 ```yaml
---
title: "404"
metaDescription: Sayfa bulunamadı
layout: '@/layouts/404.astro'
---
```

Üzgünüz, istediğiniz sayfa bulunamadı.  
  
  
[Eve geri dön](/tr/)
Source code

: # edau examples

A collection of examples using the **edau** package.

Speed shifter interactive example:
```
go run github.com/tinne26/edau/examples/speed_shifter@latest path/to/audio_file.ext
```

==

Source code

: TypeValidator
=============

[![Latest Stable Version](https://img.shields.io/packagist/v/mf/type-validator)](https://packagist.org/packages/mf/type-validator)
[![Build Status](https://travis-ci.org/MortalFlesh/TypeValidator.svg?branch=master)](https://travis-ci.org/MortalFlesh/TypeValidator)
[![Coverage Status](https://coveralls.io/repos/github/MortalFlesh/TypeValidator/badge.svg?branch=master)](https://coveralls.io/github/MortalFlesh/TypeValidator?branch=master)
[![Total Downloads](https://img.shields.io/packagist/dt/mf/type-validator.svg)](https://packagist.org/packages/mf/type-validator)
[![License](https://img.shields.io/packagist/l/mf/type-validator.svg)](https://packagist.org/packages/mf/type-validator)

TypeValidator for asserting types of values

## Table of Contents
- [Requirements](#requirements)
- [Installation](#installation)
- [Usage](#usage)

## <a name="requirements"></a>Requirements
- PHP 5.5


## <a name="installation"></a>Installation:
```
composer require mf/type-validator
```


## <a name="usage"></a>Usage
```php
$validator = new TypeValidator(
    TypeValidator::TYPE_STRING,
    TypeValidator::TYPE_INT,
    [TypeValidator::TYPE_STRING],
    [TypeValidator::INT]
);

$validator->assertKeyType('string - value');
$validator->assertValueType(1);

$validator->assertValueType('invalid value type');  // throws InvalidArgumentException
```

==

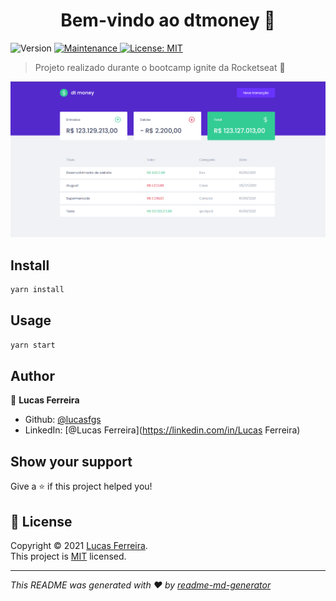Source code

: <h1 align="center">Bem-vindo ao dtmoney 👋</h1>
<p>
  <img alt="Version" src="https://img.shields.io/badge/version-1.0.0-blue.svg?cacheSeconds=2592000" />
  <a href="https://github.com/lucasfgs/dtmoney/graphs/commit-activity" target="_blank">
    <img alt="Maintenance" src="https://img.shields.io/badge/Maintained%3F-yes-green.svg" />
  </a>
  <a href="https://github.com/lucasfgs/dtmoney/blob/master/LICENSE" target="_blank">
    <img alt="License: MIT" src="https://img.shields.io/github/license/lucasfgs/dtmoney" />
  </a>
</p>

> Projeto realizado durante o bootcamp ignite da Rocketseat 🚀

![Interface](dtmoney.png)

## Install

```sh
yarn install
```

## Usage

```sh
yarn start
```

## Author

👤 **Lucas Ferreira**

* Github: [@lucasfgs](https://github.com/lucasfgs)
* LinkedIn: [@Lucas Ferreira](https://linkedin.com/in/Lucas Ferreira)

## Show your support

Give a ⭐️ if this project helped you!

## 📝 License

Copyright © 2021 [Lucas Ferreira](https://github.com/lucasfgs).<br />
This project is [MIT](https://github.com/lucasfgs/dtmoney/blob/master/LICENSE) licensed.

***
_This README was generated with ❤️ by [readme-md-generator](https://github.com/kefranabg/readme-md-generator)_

YOUR INSTRUCTIONS: I need every line of the material that includes "MortalFlesh", so please copy them out.

RESPONSE TO THIS EXERCISE:
[![Build Status](https://travis-ci.org/MortalFlesh/TypeValidator.svg?branch=master)](https://travis-ci.org/MortalFlesh/TypeValidator)
[![Coverage Status](https://coveralls.io/repos/github/MortalFlesh/TypeValidator/badge.svg?branch=master)](https://coveralls.io/github/MortalFlesh/TypeValidator?branch=master)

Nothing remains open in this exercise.